Even young students need to have a high school resume ready all the time. There are reasons why they need it, especially when making a good impression to a prospective employer during an interview to obtain a part-time job, or when applying for a scholarship in college.
Most people do not know how to write a high school resume at first, but actually the level of difficulty when making it ranges from easy to moderate. It is a good idea to update it often and alter it to meet a specific purpose. If you are a teenager, how are you going to do it right without committing a blunder?
- Contact information is important. As a general rule, it should be in letterhead style, which means it must be centered, single-spaced, and placed at the top of the resume.
- What comes as your first line should be your full name. Under that should be your street address, city, state or its two-letter abbreviation, and zip code, each appropriately separated by a comma.
- Put your phone number on the next line, preferably with area code in parenthesis. Make sure you encoded the right number. Under your phone number, you may add your e-mail address.
- Of course, your “Education” section is an essential content of your high school resume since you are still going to school.
- Basically, your title should be placed on the left side, followed by the name and address of your school, as well as the dates you have been there. You may or may not state your class ranking or grade point average.
- List down classes that showed your skills in an area or field, say in computer.

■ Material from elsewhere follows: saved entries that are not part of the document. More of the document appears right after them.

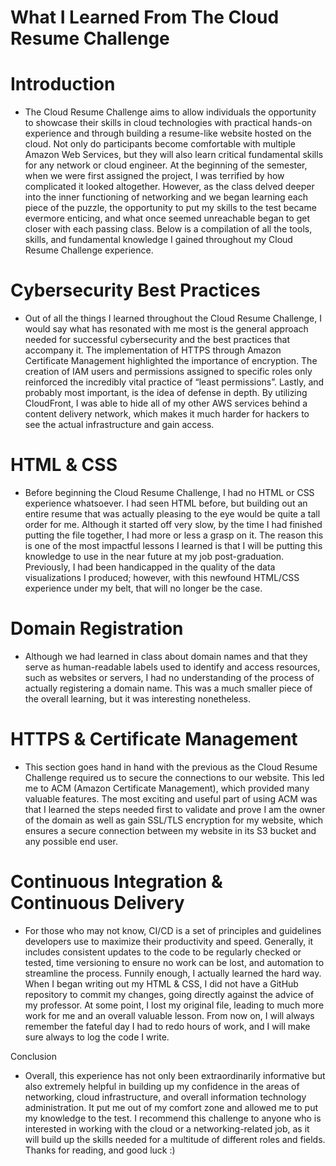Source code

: # What I Learned From The Cloud Resume Challenge

# Introduction
- The Cloud Resume Challenge aims to allow individuals the opportunity to showcase their skills in cloud technologies with practical hands-on experience and through building a resume-like website hosted on the cloud. Not only do participants become comfortable with multiple Amazon Web Services, but they will also learn critical fundamental skills for any network or cloud engineer. At the beginning of the semester, when we were first assigned the project, I was terrified by how complicated it looked altogether. However, as the class delved deeper into the inner functioning of networking and we began learning each piece of the puzzle, the opportunity to put my skills to the test became evermore enticing, and what once seemed unreachable began to get closer with each passing class. Below is a compilation of all the tools, skills, and fundamental knowledge I gained throughout my Cloud Resume Challenge experience.
  
# Cybersecurity Best Practices
- Out of all the things I learned throughout the Cloud Resume Challenge, I would say what has resonated with me most is the general approach needed for successful cybersecurity and the best practices that accompany it. The implementation of HTTPS through Amazon Certificate Management highlighted the importance of encryption. The creation of IAM users and permissions assigned to specific roles only reinforced the incredibly vital practice of “least permissions”. Lastly, and probably most important, is the idea of defense in depth. By utilizing CloudFront, I was able to hide all of my other AWS services behind a content delivery network, which makes it much harder for hackers to see the actual infrastructure and gain access.
  
# HTML & CSS
- Before beginning the Cloud Resume Challenge, I had no HTML or CSS experience whatsoever. I had seen HTML before, but building out an entire resume that was actually pleasing to the eye would be quite a tall order for me. Although it started off very slow, by the time I had finished putting the file together, I had more or less a grasp on it. The reason this is one of the most impactful lessons I learned is that I will be putting this knowledge to use in the near future at my job post-graduation. Previously, I had been handicapped in the quality of the data visualizations I produced; however, with this newfound HTML/CSS experience under my belt, that will no longer be the case.
  
# Domain Registration
- Although we had learned in class about domain names and that they serve as human-readable labels used to identify and access resources, such as websites or servers, I had no understanding of the process of actually registering a domain name. This was a much smaller piece of the overall learning, but it was interesting nonetheless.
  
# HTTPS & Certificate Management
- This section goes hand in hand with the previous as the Cloud Resume Challenge required us to secure the connections to our website. This led me to ACM (Amazon Certificate Management), which provided many valuable features. The most exciting and useful part of using ACM was that I learned the steps needed first to validate and prove I am the owner of the domain as well as gain SSL/TLS encryption for my website, which ensures a secure connection between my website in its S3 bucket and any possible end user.
  
# Continuous Integration & Continuous Delivery
- For those who may not know, CI/CD is a set of principles and guidelines developers use to maximize their productivity and speed. Generally, it includes consistent updates to the code to be regularly checked or tested, time versioning to ensure no work can be lost, and automation to streamline the process. Funnily enough, I actually learned the hard way. When I began writing out my HTML & CSS, I did not have a GitHub repository to commit my changes, going directly against the advice of my professor. At some point, I lost my original file, leading to much more work for me and an overall valuable lesson. From now on, I will always remember the fateful day I had to redo hours of work, and I will make sure always to log the code I write.
  
Conclusion
- Overall, this experience has not only been extraordinarily informative but also extremely helpful in building up my confidence in the areas of networking, cloud infrastructure, and overall information technology administration. It put me out of my comfort zone and allowed me to put my knowledge to the test. I recommend this challenge to anyone who is interested in working with the cloud or a networking-related job, as it will build up the skills needed for a multitude of different roles and fields. Thanks for reading, and good luck :)
  
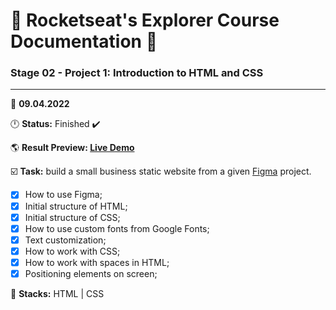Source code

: # 🚀 Rocketseat's Explorer Course Documentation 📁
 
### Stage 02 - Project 1: Introduction to HTML and CSS
 
---
  
📅 **09.04.2022**
  
🕛 **Status:** Finished ✔️

🌎 **Result Preview: [Live Demo](https://oleandrolozano.github.io/rocketseat-explorer/project-01/)**

☑️ **Task:** build a small business static website from a given [Figma](https://www.figma.com/file/N79YZLomd5J9qGJcSBqGOX/Explorer---Projeto-01-(Copy)) project.

 - [x] How to use Figma;
 - [x] Initial structure of HTML;
 - [x] Initial structure of CSS;
 - [x] How to use custom fonts from Google Fonts;
 - [x] Text customization;
 - [x] How to work with CSS;
 - [x] How to work with spaces in HTML;
 - [x] Positioning elements on screen; 

📌 **Stacks:** HTML | CSS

If you plan to apply for a series of art courses, it will be interesting to the resume reader to know any related elective classes you attended.
Your work experiences
- List all your work experiences under your “Work Experience” section in chronological order, which include the name and address of your employer, inclusive dates of your work, your job title, and description of your duties and responsibilities. If you are presently employed, place the details in present tense.
- In lieu of any formal job experience, you may include jobs such as yard work, volunteer work, or baby-sitting.
If you think details about your awards, honors, interests, and extra-curricular activities are particularly important to your purpose, you may do so. Since you are a high school student with limited or not job experience yet, it would be a plus point on your part if a hiring manager knows that you are gaining new skills and exposure in community activities.